The only method it needs to expose is a `select_examples` method. This takes in the input variables and then returns a list of examples. It is up to each specific implementation as to how those examples are selected. Let's take a look at some below.

In [3]:
from langchain.prompts import FewShotPromptTemplate

## LengthBased ExampleSelector

This ExampleSelector selects which examples to use based on length. This is useful when you are worried about constructing a prompt that will go over the length of the context window. For longer inputs, it will select fewer examples to include, while for shorter inputs it will select more.


In [4]:
from langchain.prompts import PromptTemplate
from langchain.prompts.example_selector import LengthBasedExampleSelector

In [5]:
# These are a lot of examples of a pretend task of creating antonyms.
examples = [
    {"input": "happy", "output": "sad"},
    {"input": "tall", "output": "short"},
    {"input": "energetic", "output": "lethargic"},
    {"input": "sunny", "output": "gloomy"},
    {"input": "windy", "output": "calm"},
]

In [6]:
example_prompt = PromptTemplate(
    input_variables=["input", "output"],
    template="Input: {input}\nOutput: {output}",
)
example_selector = LengthBasedExampleSelector(
    # These are the examples it has available to choose from.
    examples=examples, 
    # This is the PromptTemplate being used to format the examples.
    example_prompt=example_prompt, 
    # This is the maximum length that the formatted examples should be.
    # Length is measured by the get_text_length function below.
    max_length=25,
    # This is the function used to get the length of a string, which is used
    # to determine which examples to include.
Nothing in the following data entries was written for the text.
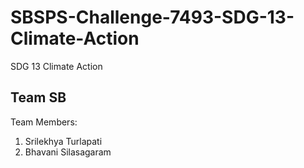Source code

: # SBSPS-Challenge-7493-SDG-13-Climate-Action
SDG 13 Climate Action

## Team SB
Team Members:
1. Srilekhya Turlapati
2. Bhavani Silasagaram

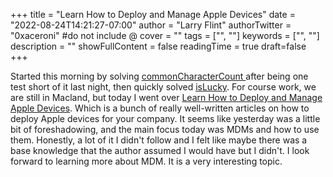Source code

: +++
title = "Learn How to Deploy and Manage Apple Devices"
date = "2022-08-24T14:21:27-07:00"
author = "Larry Flint"
authorTwitter = "0xaceroni" #do not include @
cover = ""
tags = ["", ""]
keywords = ["", ""]
description = ""
showFullContent = false
readingTime = true
draft=false
+++

Started this morning by solving [commonCharacterCount
](https://app.codesignal.com/arcade/intro/level-3/JKKuHJknZNj4YGL32) after being one test short of it last night, then quickly solved [isLucky](https://app.codesignal.com/arcade/intro/level-3/3AdBC97QNuhF6RwsQ). For course work, we are still in Macland, but today I went over [Learn How to Deploy and Manage Apple Devices](https://it-training.apple.com/tutorials/apt-deployment). Which is a bunch of really well-written articles on how to deploy Apple devices for your company. It seems like yesterday was a little bit of foreshadowing, and the main focus today was MDMs and how to use them. Honestly, a lot of it I didn't follow and I felt like maybe there was a base knowledge that the author assumed I would have but I didn't. I look forward to learning more about MDM. It is a very interesting topic.
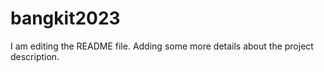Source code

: # bangkit2023
I am editing the README file. Adding some more details about the project description.

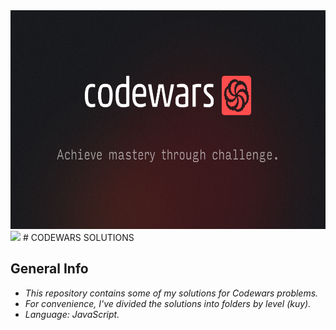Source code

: <img src="images/codewars.png" alt="Codewars logo" width="900" height="350"/>
<img src = https://www.codewars.com/users/sh9vch9nk0/badges/large/>
# CODEWARS SOLUTIONS

## General Info

- _This repository contains some of my solutions for Codewars problems._<br>
- _For convenience, I've divided the solutions into folders by level (kuy)._<br>
- _Language: JavaScript._
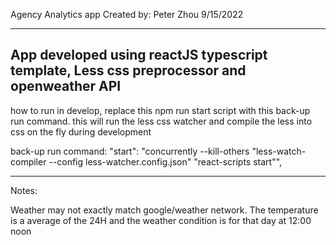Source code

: Agency Analytics app
Created by: Peter Zhou 9/15/2022

---------------------
 
App developed using reactJS typescript template, Less css preprocessor and openweather API
--------------------

how to run in develop, replace this npm run start script with this back-up run command. this will run the less css watcher and compile the less into css on the fly during development

back-up run command: 
"start": "concurrently --kill-others \"less-watch-compiler --config less-watcher.config.json\" \"react-scripts start\"",

---------------------
Notes:

Weather may not exactly match google/weather network. The temperature is a average of the 24H and the weather condition is for that day at 12:00 noon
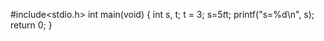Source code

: #include<stdio.h>
int main(void)
{
	int s, t;
	t = 3;
	s=5*t*t;
	printf("s=%d\n", s);
	return 0;
}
It is commented out because
    # it is provided as a default value if none is specified.
    # get_text_length: Callable[[str], int] = lambda x: len(re.split("\n| ", x))
)
dynamic_prompt = FewShotPromptTemplate(
    # We provide an ExampleSelector instead of examples.
    example_selector=example_selector,
    example_prompt=example_prompt,
    prefix="Give the antonym of every input",
    suffix="Input: {adjective}\nOutput:", 
    input_variables=["adjective"],
)

In [7]:
# An example with small input, so it selects all examples.
print(dynamic_prompt.format(adjective="big"))

Give the antonym of every input

Input: happy
Output: sad

Input: tall
Output: short

Input: energetic
Output: lethargic

Input: sunny
Output: gloomy

Input: windy
Output: calm

Input: big
Output:


In [8]:
# An example with long input, so it selects only one example.
long_string = "big and huge and massive and large and gigantic and tall and much much much much much bigger than everything else"
print(dynamic_prompt.format(adjective=long_string))

Give the antonym of every input

Input: happy
Output: sad

Input: big and huge and massive and large and gigantic and tall and much much much much much bigger than everything else
Output:


In [9]:
# You can add an example to an example selector as well.
new_example = {"input": "big", "output": "small"}
dynamic_prompt.example_selector.add_example(new_example)
print(dynamic_prompt.format(adjective="enthusiastic"))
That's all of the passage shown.